Carroll MacNeill said that the Social Democrats, People Before Profit and others have argued that the period “should be up to a year.”
“But if a baby can live for two months, three months, four months, I don’t understand how you put a timeline on it, or how you pick a timeline, and to ask you to pick the number of days that are appropriate beyond 28 days, because I personally find it impossible,” she told Cairns, who appeared to shake her head.
“Instead, you have created the idea of a fatal condition that the foetus might have. That is the most expansive position that anybody has ever taken, not just in this House so far, but it impacts any condition that an infant might have – that a child – might have. It goes way beyond the neonatal period, a fatal condition in the foetus, is also one that a child would have, and there are a whole range of conditions [that see people] who are living until [age] seven, eight, nine, ten, twenty.
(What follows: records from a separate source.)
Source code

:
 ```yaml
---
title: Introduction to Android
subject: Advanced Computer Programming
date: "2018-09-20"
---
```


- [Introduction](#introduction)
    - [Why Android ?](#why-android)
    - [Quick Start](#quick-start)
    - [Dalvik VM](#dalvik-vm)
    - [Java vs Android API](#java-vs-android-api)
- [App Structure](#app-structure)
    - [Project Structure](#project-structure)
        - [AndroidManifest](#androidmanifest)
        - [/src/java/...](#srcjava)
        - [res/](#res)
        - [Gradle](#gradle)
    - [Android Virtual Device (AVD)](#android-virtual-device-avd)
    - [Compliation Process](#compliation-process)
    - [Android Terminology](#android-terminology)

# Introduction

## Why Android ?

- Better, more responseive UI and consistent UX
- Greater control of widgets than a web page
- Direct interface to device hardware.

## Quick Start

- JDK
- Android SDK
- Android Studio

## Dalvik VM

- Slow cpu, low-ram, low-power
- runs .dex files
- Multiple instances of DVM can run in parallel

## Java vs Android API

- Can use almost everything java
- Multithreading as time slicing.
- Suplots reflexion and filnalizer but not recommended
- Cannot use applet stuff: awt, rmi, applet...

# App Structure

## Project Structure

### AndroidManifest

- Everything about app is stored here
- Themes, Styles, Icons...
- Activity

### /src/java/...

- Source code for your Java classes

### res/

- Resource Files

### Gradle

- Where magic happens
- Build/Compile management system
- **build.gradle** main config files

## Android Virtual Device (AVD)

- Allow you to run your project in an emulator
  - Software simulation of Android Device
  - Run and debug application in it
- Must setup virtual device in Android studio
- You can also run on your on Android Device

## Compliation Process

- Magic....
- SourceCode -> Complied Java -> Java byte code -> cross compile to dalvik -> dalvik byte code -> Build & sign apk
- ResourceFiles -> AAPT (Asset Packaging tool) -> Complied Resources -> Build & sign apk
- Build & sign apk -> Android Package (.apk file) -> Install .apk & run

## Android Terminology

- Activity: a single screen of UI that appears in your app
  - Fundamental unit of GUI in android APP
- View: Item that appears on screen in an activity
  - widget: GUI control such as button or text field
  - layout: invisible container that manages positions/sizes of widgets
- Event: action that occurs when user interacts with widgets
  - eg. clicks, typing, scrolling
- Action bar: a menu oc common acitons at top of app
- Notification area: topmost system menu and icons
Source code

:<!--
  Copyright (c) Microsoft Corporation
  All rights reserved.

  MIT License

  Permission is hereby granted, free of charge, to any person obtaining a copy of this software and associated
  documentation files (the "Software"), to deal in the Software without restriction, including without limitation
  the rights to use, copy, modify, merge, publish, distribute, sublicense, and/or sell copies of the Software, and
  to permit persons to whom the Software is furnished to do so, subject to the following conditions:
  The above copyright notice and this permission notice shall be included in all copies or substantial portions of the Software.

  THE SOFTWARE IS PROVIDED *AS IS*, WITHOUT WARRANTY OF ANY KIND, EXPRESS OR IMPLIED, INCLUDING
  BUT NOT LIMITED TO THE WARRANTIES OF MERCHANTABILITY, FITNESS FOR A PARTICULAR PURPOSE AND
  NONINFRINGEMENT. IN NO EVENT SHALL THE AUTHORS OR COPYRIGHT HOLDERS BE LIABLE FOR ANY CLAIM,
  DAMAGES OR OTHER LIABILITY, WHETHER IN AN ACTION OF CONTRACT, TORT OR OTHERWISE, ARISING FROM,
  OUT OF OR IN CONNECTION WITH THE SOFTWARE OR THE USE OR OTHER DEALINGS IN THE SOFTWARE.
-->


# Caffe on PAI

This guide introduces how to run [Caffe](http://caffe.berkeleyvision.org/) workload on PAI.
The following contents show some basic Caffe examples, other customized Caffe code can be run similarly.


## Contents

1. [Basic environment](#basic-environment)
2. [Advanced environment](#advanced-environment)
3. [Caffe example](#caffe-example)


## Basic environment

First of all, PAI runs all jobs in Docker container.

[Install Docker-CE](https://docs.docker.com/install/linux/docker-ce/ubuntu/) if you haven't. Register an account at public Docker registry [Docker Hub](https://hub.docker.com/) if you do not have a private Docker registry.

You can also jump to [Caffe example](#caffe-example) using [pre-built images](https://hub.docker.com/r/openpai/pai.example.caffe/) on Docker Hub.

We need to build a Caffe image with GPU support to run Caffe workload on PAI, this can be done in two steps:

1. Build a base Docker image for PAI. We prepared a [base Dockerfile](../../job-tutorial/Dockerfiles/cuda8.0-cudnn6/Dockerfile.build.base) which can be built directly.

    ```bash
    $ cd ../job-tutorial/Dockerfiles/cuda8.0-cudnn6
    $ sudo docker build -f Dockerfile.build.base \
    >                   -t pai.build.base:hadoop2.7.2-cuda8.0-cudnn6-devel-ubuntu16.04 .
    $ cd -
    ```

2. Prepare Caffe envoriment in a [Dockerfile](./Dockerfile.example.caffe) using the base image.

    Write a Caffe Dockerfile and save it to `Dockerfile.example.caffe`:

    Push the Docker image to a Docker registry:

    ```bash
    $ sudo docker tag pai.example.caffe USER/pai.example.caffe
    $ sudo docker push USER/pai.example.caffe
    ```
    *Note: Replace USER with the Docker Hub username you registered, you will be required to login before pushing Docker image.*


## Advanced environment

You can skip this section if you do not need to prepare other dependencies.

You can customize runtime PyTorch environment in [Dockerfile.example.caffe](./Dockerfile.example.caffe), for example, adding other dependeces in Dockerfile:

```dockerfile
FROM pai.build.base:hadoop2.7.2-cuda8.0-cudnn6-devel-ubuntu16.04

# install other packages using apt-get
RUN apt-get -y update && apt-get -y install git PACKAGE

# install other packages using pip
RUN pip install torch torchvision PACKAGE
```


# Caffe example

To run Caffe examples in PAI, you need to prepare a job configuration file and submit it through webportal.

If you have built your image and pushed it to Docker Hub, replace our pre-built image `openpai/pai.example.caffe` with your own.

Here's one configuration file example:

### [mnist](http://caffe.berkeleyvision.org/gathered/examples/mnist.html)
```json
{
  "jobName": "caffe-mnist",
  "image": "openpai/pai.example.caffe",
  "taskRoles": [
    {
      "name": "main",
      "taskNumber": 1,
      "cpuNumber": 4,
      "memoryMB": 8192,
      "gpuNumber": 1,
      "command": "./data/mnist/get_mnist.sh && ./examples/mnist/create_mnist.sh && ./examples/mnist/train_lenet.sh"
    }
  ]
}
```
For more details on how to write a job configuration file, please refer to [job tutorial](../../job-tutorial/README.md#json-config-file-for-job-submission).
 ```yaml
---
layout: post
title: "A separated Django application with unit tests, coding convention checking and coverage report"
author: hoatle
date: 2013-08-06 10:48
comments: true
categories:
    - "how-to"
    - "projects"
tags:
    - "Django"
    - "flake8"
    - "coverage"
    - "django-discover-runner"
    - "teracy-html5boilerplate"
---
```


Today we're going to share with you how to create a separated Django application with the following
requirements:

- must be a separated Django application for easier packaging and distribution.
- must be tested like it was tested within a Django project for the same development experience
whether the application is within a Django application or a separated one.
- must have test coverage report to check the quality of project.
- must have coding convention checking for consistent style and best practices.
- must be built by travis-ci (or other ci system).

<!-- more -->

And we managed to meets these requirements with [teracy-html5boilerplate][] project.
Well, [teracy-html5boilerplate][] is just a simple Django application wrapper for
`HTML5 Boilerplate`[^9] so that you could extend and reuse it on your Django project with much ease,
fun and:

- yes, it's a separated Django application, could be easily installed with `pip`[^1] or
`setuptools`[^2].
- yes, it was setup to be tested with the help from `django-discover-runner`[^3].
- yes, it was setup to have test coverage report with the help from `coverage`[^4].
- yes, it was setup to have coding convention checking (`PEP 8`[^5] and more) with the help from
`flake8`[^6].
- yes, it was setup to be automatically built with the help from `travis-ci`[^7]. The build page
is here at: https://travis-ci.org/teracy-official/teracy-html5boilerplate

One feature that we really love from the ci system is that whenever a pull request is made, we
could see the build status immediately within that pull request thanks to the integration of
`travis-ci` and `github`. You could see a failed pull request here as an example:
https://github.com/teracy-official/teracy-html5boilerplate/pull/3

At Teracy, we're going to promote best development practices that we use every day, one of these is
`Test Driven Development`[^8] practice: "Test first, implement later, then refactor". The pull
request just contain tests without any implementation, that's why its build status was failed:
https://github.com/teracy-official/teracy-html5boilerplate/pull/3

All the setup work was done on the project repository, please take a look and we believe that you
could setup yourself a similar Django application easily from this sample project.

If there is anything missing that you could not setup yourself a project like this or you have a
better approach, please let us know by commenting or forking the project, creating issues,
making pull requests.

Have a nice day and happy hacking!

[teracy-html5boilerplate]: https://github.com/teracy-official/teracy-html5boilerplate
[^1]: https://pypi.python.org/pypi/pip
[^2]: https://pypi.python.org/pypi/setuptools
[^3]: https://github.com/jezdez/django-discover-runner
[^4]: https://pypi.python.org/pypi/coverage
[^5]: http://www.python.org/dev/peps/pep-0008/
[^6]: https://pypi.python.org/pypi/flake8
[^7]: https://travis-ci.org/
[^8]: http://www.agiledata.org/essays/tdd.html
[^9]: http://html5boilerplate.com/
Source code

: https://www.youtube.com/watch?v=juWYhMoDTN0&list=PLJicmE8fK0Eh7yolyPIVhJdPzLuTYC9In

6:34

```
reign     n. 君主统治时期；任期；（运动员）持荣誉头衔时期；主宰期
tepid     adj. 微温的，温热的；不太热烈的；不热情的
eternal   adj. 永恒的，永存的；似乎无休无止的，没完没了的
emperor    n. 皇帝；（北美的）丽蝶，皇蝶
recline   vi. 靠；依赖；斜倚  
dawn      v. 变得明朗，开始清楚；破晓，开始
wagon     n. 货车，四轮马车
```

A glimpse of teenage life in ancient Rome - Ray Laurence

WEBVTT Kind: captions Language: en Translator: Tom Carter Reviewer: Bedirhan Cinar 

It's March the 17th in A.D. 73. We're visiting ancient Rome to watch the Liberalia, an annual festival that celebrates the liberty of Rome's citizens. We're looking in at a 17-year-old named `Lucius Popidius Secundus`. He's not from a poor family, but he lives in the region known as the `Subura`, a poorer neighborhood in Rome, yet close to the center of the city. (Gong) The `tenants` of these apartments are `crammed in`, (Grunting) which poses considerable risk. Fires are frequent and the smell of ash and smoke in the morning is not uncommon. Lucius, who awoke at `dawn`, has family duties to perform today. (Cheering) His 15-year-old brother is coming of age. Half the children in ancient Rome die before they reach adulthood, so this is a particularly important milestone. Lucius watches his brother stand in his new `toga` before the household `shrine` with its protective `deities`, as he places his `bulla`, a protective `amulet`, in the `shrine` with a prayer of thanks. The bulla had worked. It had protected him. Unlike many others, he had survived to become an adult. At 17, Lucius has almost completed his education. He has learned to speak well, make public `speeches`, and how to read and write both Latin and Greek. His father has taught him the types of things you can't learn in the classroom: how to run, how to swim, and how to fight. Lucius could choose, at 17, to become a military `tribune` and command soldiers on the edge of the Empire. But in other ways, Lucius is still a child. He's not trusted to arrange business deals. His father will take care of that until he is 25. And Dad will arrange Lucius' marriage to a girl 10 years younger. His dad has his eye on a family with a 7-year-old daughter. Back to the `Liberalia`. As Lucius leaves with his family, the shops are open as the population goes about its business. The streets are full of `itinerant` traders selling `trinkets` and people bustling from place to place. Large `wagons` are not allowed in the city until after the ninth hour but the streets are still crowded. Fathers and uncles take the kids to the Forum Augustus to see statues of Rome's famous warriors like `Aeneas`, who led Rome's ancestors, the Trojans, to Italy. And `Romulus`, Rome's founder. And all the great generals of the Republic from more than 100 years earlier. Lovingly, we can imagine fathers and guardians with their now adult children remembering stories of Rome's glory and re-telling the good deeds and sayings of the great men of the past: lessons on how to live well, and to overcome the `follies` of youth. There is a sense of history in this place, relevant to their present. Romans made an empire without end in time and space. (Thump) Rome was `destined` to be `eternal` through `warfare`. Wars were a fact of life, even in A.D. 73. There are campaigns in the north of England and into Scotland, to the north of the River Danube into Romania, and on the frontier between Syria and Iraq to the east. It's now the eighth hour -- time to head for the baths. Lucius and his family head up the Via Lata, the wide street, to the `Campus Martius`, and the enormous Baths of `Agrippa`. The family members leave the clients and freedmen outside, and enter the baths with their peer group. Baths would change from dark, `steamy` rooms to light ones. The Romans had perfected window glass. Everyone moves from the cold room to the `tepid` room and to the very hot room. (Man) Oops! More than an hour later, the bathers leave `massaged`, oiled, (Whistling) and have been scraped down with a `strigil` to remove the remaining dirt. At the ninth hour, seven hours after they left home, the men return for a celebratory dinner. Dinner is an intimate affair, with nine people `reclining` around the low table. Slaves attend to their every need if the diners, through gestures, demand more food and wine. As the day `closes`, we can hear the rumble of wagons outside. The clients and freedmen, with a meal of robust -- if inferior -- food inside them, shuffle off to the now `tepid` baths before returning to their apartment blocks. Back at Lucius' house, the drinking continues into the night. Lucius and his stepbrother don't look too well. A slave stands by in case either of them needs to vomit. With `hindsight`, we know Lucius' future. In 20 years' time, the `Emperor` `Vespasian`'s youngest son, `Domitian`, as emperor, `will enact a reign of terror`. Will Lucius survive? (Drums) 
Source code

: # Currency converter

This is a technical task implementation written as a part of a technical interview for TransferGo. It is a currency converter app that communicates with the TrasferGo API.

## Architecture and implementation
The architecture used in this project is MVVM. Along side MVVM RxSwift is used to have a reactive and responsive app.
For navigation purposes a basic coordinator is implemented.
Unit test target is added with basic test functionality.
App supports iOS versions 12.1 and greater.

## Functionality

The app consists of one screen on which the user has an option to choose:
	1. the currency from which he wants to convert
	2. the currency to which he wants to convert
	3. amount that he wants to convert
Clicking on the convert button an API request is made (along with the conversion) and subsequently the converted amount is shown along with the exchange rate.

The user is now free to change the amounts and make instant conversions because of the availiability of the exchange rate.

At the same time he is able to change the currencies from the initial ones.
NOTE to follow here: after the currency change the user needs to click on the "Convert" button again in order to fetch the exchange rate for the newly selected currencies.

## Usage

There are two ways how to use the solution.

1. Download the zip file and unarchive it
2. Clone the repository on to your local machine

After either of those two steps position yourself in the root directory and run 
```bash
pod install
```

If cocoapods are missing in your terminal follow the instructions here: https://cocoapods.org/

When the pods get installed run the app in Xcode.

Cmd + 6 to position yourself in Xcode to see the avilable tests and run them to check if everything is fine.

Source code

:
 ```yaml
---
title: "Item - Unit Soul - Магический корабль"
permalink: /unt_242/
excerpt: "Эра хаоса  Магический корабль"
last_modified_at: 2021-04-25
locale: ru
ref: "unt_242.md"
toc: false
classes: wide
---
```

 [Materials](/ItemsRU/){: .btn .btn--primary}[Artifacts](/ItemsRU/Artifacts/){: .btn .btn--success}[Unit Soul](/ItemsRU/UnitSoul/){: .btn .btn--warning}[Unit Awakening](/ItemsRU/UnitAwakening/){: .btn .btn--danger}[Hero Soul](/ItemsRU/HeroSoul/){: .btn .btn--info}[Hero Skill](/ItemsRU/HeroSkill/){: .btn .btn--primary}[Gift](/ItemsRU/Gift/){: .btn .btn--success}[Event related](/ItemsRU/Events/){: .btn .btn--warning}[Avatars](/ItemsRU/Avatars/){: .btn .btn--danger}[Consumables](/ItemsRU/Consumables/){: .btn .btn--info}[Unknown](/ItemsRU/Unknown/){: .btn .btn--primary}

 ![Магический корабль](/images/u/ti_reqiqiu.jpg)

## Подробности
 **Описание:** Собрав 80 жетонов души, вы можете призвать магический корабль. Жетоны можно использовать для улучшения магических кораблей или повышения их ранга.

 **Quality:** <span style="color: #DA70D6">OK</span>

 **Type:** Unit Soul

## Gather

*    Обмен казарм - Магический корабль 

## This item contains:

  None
These are fatal conditions.
“There’s no point shaking your head at me,” she told the Social Democrats leader. “This is the reality. This is true.”
‘TINY HEARTS THAT BEAT’
The debate heard from a broad range of TDs ahead of this evening’s vote. Labour TD Marie Sherlock claimed that women seeking abortions in Ireland had already “thought long and hard” about their decision and do not benefit from the three day wait – whilst pro-life TDs pointed out that over 10,000 women did not return after the initial consultation.
Deputy Ken O’Flynn of Independent Ireland said thousands of “human lives” have been sacrificed since the introduction of abortion to Ireland.
“Tiny hearts that beat, tiny hands and tiny faces,” he said. O’Flynn said that the House was not debating an administrative change, not debating paperwork, but debating “whether the State should remove one of the last remaining safeguards before deliberation of ending an unborn, human life.”
His party colleague Richard O’Donogue said that 10,426 women from 2019 to 2024 had not returned within the three-day decision period following their first abortion appointment, and that this had resulted in children being born.
“Give them their three days,” he said of expectant mothers. “I am there to support them, regardless of the decision they make.”
Peadar Tóibín urged TDs to “listen to the people,” and keep the three-day wait, describing it as “one of the last protections for right to life there is in Ireland.”
“It would be a mistake to delete the reflection time for what may be the biggest decision of a woman’s life,” said the Meath TD. “It is an irreversible decision. It is compassionate to provide a period of time to allow women to reflect on whether to proceed to an abortion or not. In many other countries, this reflection time exists.
“We know that the three-day wait is working. There are thousands of children alive today as a result of it. Eight years ago, we were told to accept the democratic will of the people. Now these parties seek to disregard the will of the people.”